WHAT IS EXPECTED >>
Extract, from the records beneath this instruction, each line that contains the word "jpeg".

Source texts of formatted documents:
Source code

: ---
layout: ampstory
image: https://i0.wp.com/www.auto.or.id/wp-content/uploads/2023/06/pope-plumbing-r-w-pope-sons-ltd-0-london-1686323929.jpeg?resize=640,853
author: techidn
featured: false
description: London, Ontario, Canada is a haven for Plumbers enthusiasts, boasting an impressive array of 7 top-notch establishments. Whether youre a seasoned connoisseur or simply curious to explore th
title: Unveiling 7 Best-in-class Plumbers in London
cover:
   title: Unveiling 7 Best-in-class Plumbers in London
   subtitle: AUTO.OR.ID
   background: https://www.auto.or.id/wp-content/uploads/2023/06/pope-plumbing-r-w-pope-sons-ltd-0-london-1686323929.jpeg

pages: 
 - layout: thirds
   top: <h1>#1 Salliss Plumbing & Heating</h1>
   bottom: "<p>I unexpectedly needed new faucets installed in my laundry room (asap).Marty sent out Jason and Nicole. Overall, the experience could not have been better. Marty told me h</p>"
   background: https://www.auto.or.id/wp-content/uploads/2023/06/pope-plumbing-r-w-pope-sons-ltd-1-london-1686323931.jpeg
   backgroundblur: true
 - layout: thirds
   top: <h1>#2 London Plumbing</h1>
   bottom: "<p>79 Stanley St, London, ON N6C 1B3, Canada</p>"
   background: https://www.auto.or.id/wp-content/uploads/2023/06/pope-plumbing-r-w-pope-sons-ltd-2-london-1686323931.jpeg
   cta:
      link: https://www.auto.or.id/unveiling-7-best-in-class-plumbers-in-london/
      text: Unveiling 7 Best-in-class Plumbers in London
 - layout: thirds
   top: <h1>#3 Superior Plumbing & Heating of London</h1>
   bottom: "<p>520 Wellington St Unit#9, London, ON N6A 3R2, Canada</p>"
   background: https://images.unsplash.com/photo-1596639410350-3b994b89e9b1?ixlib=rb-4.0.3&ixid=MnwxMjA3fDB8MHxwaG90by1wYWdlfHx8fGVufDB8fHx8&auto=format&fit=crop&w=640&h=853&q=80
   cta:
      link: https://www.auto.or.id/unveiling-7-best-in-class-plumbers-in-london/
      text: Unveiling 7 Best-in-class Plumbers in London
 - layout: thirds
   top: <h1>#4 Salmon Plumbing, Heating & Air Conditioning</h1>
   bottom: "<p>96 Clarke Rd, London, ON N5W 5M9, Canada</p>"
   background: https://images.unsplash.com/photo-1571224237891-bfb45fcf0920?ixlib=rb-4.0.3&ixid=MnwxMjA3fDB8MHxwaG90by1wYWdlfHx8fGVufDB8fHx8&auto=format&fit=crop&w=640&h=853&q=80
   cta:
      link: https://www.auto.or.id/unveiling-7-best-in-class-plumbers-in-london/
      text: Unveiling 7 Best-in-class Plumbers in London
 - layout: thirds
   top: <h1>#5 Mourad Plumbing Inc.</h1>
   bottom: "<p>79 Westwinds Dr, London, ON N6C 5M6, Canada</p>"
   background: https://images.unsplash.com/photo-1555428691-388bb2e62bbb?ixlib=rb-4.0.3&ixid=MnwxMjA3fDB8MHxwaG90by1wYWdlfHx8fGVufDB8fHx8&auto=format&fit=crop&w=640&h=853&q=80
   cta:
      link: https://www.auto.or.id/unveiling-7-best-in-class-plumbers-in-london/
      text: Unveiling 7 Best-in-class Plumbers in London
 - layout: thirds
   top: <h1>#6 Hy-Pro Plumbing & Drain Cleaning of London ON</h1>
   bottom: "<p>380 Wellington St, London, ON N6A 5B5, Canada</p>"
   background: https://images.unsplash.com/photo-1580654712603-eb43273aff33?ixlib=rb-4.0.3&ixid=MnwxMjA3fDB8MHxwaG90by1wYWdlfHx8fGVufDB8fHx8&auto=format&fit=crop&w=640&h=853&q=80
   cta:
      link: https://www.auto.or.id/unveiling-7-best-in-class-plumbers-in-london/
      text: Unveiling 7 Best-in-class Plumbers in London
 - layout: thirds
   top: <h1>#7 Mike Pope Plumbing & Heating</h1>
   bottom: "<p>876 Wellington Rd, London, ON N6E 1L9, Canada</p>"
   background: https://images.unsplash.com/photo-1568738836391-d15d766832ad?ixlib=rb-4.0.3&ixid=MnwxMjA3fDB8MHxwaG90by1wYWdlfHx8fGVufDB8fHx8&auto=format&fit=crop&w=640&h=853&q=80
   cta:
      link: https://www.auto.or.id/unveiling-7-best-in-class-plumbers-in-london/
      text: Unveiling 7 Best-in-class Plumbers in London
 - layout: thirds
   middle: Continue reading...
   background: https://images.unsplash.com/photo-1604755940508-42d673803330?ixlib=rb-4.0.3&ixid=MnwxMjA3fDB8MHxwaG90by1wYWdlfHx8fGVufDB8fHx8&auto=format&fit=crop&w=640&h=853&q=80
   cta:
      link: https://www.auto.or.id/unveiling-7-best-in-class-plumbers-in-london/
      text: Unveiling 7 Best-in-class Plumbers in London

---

RESULT >>
image: https://i0.wp.com/www.auto.or.id/wp-content/uploads/2023/06/pope-plumbing-r-w-pope-sons-ltd-0-london-1686323929.jpeg?resize=640,853
   background: https://www.auto.or.id/wp-content/uploads/2023/06/pope-plumbing-r-w-pope-sons-ltd-0-london-1686323929.jpeg
   background: https://www.auto.or.id/wp-content/uploads/2023/06/pope-plumbing-r-w-pope-sons-ltd-1-london-1686323931.jpeg
   background: https://www.auto.or.id/wp-content/uploads/2023/06/pope-plumbing-r-w-pope-sons-ltd-2-london-1686323931.jpeg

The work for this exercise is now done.